* **INFORMATION SHOWN**:
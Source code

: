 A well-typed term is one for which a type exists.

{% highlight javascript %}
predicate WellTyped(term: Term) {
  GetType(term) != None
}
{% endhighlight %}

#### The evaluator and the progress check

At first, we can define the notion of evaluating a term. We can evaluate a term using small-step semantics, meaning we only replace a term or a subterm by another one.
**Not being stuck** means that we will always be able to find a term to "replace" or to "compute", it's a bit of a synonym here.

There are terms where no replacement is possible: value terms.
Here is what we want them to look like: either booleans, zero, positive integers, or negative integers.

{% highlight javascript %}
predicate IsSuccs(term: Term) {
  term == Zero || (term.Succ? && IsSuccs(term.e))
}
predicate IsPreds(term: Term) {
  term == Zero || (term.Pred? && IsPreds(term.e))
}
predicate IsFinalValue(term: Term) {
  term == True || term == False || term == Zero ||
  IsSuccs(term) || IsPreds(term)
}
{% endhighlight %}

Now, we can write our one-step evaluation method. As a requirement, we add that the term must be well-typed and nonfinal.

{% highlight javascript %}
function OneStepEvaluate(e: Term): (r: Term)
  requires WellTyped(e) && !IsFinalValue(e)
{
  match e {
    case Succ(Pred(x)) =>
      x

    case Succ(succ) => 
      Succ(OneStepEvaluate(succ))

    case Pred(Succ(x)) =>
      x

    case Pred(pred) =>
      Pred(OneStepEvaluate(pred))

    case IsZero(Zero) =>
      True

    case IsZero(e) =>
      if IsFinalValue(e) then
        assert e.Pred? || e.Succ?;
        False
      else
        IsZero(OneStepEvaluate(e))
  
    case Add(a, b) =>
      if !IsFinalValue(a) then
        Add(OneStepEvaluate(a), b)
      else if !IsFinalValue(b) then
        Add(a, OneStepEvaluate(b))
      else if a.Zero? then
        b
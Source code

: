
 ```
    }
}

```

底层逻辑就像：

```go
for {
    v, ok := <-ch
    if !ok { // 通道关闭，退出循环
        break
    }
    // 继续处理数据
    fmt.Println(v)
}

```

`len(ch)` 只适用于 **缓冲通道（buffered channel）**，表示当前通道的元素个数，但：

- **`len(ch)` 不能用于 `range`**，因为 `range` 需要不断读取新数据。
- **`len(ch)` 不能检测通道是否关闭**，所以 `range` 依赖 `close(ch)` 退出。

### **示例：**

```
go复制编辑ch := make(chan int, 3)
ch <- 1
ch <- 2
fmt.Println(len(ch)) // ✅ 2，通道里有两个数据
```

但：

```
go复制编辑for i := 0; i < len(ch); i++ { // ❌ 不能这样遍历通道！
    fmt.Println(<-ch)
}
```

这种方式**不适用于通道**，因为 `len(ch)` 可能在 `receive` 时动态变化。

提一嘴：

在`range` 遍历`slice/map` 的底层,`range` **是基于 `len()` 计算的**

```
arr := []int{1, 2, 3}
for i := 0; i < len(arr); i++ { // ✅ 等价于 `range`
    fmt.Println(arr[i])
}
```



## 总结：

* **TASK TO COMPLETE**:
Using the records above, report each line with the string "Println".

* **RESULT OF THE TASK**:
    fmt.Println(v)
fmt.Println(len(ch)) // ✅ 2，通道里有两个数据
    fmt.Println(<-ch)
    fmt.Println(arr[i])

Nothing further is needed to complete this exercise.